» What the exercise asks: Which of the lines in the data mention the string "pretende"? List them all.

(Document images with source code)
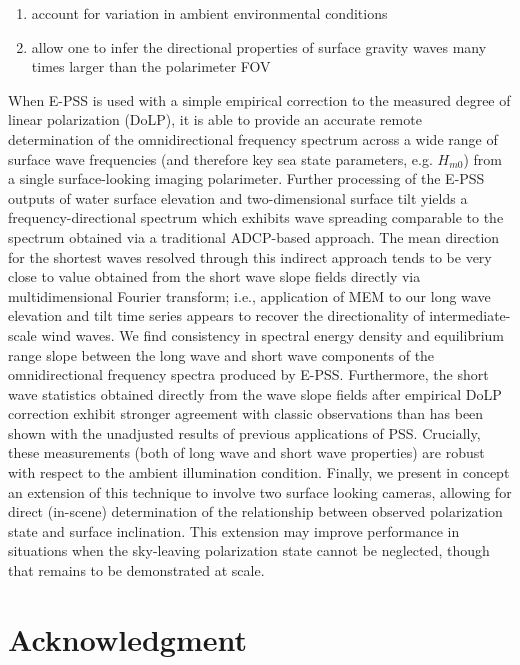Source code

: \documentclass[letterpaper,journal]{IEEEtran}
\begin{document}
\begin{enumerate}
    \item account for variation in ambient environmental conditions
    \item allow one to infer the directional properties of surface gravity waves many times larger than the polarimeter FOV
\end{enumerate}

\noindent When E-PSS is used with a simple empirical correction to the measured degree of linear polarization (DoLP), it is able to provide an accurate remote determination of the omnidirectional frequency spectrum across a wide range of surface wave frequencies (and therefore key sea state parameters, e.g. $H_{m0}$) from a single surface-looking imaging polarimeter. Further processing of the E-PSS outputs of water surface elevation and two-dimensional surface tilt yields a frequency-directional spectrum which exhibits wave spreading comparable to the spectrum obtained via a traditional ADCP-based approach. The mean direction for the shortest waves resolved through this indirect approach tends to be very close to value obtained from the short wave slope fields directly via multidimensional Fourier transform; i.e., application of MEM to our long wave elevation and tilt time series appears to recover the directionality of intermediate-scale wind waves. We find consistency in spectral energy density and equilibrium range slope between the long wave and short wave components of the omnidirectional frequency spectra produced by E-PSS. Furthermore, the short wave statistics obtained directly from the wave slope fields after empirical DoLP correction exhibit stronger agreement with classic observations than has been shown with the unadjusted results of previous applications of PSS. Crucially, these measurements (both of long wave and short wave properties) are robust with respect to the ambient illumination condition. Finally, we present in concept an extension of this technique to involve two surface looking cameras, allowing for direct (in-scene) determination of the relationship between observed polarization state and surface inclination. This extension may improve performance in situations when the sky-leaving polarization state cannot be neglected, though that remains to be demonstrated at scale.

\section*{Acknowledgment}
\end{document}
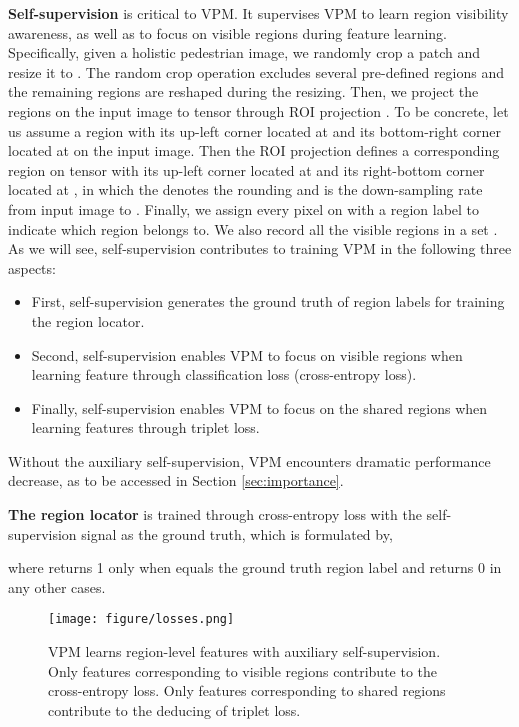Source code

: \documentclass[10pt,twocolumn,letterpaper]{article}
\begin{document}
\textbf{Self-supervision} is critical to VPM. It supervises VPM to learn region visibility awareness, as well as to focus on visible regions during feature learning. Specifically, given a holistic pedestrian image, we randomly crop a patch and resize it to . The random crop operation excludes several pre-defined regions and the remaining regions are reshaped during the resizing. Then, we project the regions on the input image to tensor  through ROI projection \cite{kaiming14ECCV, Ren2015Faster}. To be concrete, let us assume a region with its up-left corner located at  and its bottom-right corner located at  on the input image. Then the ROI projection defines a corresponding region on tensor  with its up-left corner located at  and its right-bottom corner located at , in which the  denotes the rounding and  is the down-sampling rate from input image to . Finally, we assign every pixel  on  with a region label  to indicate which region  belongs to. We also record all the visible regions in a set . As we will see, self-supervision contributes to training VPM in the following three aspects:

\begin{itemize}
\item First, self-supervision generates the ground truth of region labels for training the region locator.
\item Second, self-supervision enables VPM to focus on visible regions when learning feature through classification loss (cross-entropy loss). 
\item Finally, self-supervision enables VPM to focus on the shared regions when learning features through triplet loss.
\end{itemize}

Without the auxiliary self-supervision, VPM encounters dramatic performance decrease, as to be accessed in Section \ref{sec:importance}.


 \textbf{The region locator} is trained through cross-entropy loss with the self-supervision signal  as the ground truth, which is formulated by,

where  returns 1 only when  equals the ground truth region label  and returns 0 in any other cases. 


\begin{figure}[t]
\setlength{\abovecaptionskip}{-1.2cm} 
\setlength{\belowcaptionskip}{-0.4cm}
\begin{center}
\texttt{[image: figure/losses.png]}
\end{center}
   \caption{VPM learns region-level features with auxiliary self-supervision. Only features corresponding to visible regions contribute to the cross-entropy loss. Only features corresponding to shared regions contribute to the deducing of triplet loss.}
\label{fig:loss}
\end{figure}
\end{document}
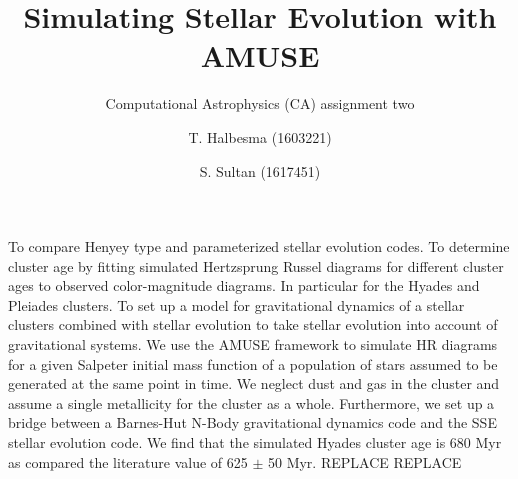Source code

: \documentclass{aa}
\begin{document}
   \title{Simulating Stellar Evolution with AMUSE}

   \subtitle{Computational Astrophysics (CA) assignment two}

   \author{T. Halbesma (1603221)
          \and
          S. Sultan (1617451)
          }




  \abstract
   {}
   {To compare Henyey type and parameterized stellar evolution codes. To determine cluster age by fitting simulated Hertzsprung Russel diagrams for different cluster ages to observed color-magnitude diagrams. In particular for the Hyades and Pleiades clusters. To set up a model for gravitational dynamics of a stellar clusters combined with stellar evolution to take stellar evolution into account of gravitational systems.}
   {We use the AMUSE framework to simulate HR diagrams for a given Salpeter initial mass function of a population of stars assumed to be generated at the same point in time. We neglect dust and gas in the cluster and assume a single metallicity for the cluster as a whole. Furthermore, we set up a bridge between a Barnes-Hut N-Body gravitational dynamics code and the SSE stellar evolution code.}
   {We find that the simulated Hyades cluster age is 680 Myr as compared the literature value of 625 $\pm$ 50 Myr. REPLACE }
   {REPLACE}


   \maketitle
%
\end{document}
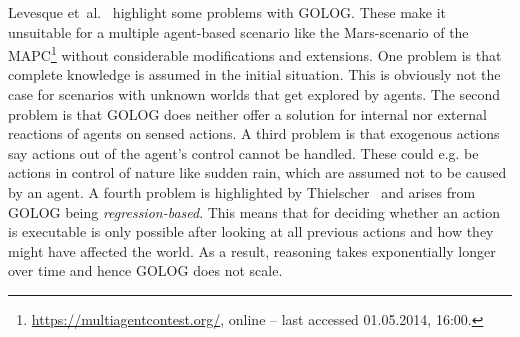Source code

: Levesque et~al.~\cite{levesque_golog:_1997} highlight some problems with GOLOG. These make it unsuitable for a multiple agent-based scenario like the Mars-scenario of the MAPC\footnote{\url{https://multiagentcontest.org/}, online -- last accessed 01.05.2014, 16:00.} without considerable modifications and extensions. One problem is that complete knowledge is assumed in the initial situation. This is obviously not the case for scenarios with unknown worlds that get explored by agents. The second problem is that GOLOG does neither offer a solution for internal nor external reactions of agents on sensed actions. A third problem is that exogenous actions say actions out of the agent's control cannot be handled. These could e.g. be actions in control of nature like sudden rain, which are assumed not to be caused by an agent. A fourth problem is highlighted by Thielscher~\cite{thielscher_flux:_2005} and arises from GOLOG being \emph{regression-based}. This means that for deciding whether an action is executable is only possible after looking at all previous actions and how they might have affected the world. As a result, reasoning takes exponentially longer over time and hence GOLOG does not scale.
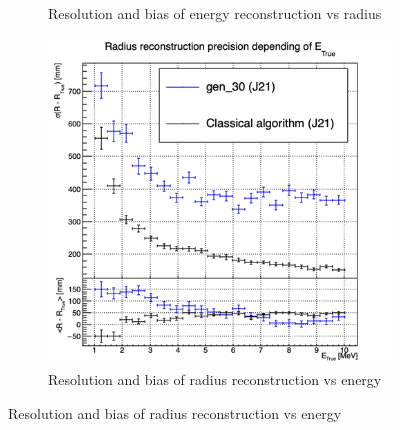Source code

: \documentclass[../main.tex]{subfiles}
\begin{document}
{{\begin{figure}[ht]
\begin{subfigure}[t]{0.32\linewidth}
    \caption{Resolution and bias of energy reconstruction vs radius}
    \label{fig:jcnn:vic_cnn:multi_vic_cnn_MESBvRTC}
  \end{subfigure}
  \begin{subfigure}[t]{0.32\linewidth}
    \centering
    \includegraphics[width=\linewidth]{images/jcnn/vic_cnn/multi_vic_cnn_MSBvETC.png}
    \caption{Resolution and bias of radius reconstruction vs energy}
    \label{fig:jcnn:vic_cnn:multi_vic_cnn_MSBvETC}
  \end{subfigure}



\end{figure}}}
\end{document}
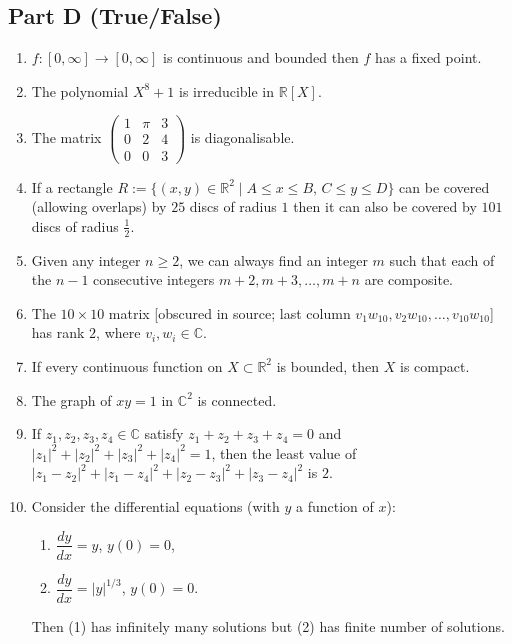 \documentclass[11pt, a4paper]{article}
\begin{document}
\subsection*{Part D (True/False)}
\begin{enumerate}[resume]
  \item $f: [0, \infty] \to [0, \infty]$ is continuous and bounded then $f$ has a fixed point.
  \item The polynomial $X^8 + 1$ is irreducible in $\mathbb{R}[X]$.
  \item The matrix $\begin{pmatrix} 1 & \pi & 3 \\ 0 & 2 & 4 \\ 0 & 0 & 3 \end{pmatrix}$ is diagonalisable.
  \item If a rectangle $R := \{(x, y) \in \mathbb{R}^2 \mid A \le x \le B, \, C \le y \le D\}$ can be covered (allowing overlaps) by $25$ discs of radius $1$ then it can also be covered by $101$ discs of radius $\frac{1}{2}$.
  \item Given any integer $n \ge 2$, we can always find an integer $m$ such that each of the $n - 1$ consecutive integers $m + 2, m + 3, \dots, m + n$ are composite.
  \item The $10 \times 10$ matrix {[obscured in source; last column $v_1 w_{10}, v_2 w_{10}, \dots, v_{10} w_{10}$]} has rank $2$, where $v_i, w_i \in \mathbb{C}$.
  \item If every continuous function on $X \subset \mathbb{R}^2$ is bounded, then $X$ is compact.
  \item The graph of $xy = 1$ in $\mathbb{C}^2$ is connected.
  \item If $z_1, z_2, z_3, z_4 \in \mathbb{C}$ satisfy $z_1 + z_2 + z_3 + z_4 = 0$ and $|z_1|^2 + |z_2|^2 + |z_3|^2 + |z_4|^2 = 1$, then the least value of $|z_1 - z_2|^2 + |z_1 - z_4|^2 + |z_2 - z_3|^2 + |z_3 - z_4|^2$ is $2$.
  \item Consider the differential equations (with $y$ a function of $x$):
  \begin{enumerate}[label=(\arabic*)]
    \item $\dfrac{dy}{dx} = y$, $y(0) = 0$,
    \item $\dfrac{dy}{dx} = |y|^{1/3}$, $y(0) = 0$.
  \end{enumerate}
  Then (1) has infinitely many solutions but (2) has finite number of solutions.
\end{enumerate}

\newpage
\end{document}
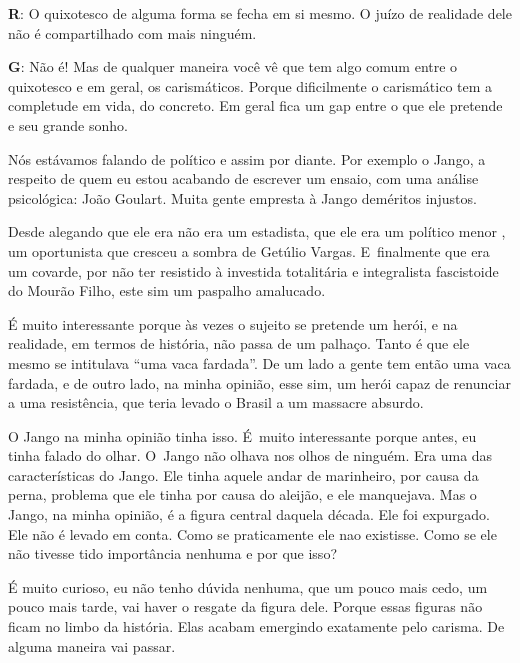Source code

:  

\textbf{R}: O quixotesco de alguma forma se fecha em si mesmo. O juízo de
realidade dele não é compartilhado com mais ninguém.

 

\textbf{G}: Não é! Mas de qualquer maneira você vê que tem algo comum
entre o quixotesco e em geral, os carismáticos. Porque dificilmente o
carismático tem a completude em vida, do concreto. Em geral fica um gap
entre o que ele pretende e seu grande sonho.

 

Nós estávamos falando de político e assim por diante. Por exemplo o
Jango, a respeito de quem eu estou acabando de escrever um ensaio, com
uma análise psicológica: João Goulart. Muita gente empresta à Jango
deméritos injustos.

Desde alegando que ele era não era um estadista, que ele era um político
menor , um oportunista que cresceu a sombra de Getúlio Vargas. E~finalmente que era um covarde, por não ter resistido à investida
totalitária e integralista fascistoide do Mourão Filho, este sim um
paspalho amalucado.

 

É muito interessante porque às vezes o sujeito se pretende um herói, e
na realidade, em termos de história, não passa de um palhaço. Tanto é
que ele mesmo se intitulava ``uma vaca fardada''. De um lado a gente tem
então uma vaca fardada, e de outro lado, na minha opinião, esse sim, um
herói capaz de renunciar a uma resistência, que teria levado o Brasil a
um massacre absurdo.

 

O Jango na minha opinião tinha isso. É~muito interessante porque antes,
eu tinha falado do olhar. O~Jango não olhava nos olhos de ninguém. Era
uma das características do Jango. Ele tinha aquele andar de marinheiro,
por causa da perna, problema que ele tinha por causa do aleijão, e ele
manquejava. Mas o Jango, na minha opinião, é a figura central daquela
década. Ele foi expurgado. Ele não é levado em conta. Como se
praticamente ele nao existisse. Como se ele não tivesse tido importância
nenhuma e por que isso?

 

É muito curioso, eu não tenho dúvida nenhuma, que um pouco mais cedo, um
pouco mais tarde, vai haver o resgate da figura dele. Porque essas
figuras não ficam no limbo da história. Elas acabam emergindo exatamente
pelo carisma. De alguma maneira vai passar.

» Reply:
entre o que ele pretende e seu grande sonho.
É muito interessante porque às vezes o sujeito se pretende um herói, e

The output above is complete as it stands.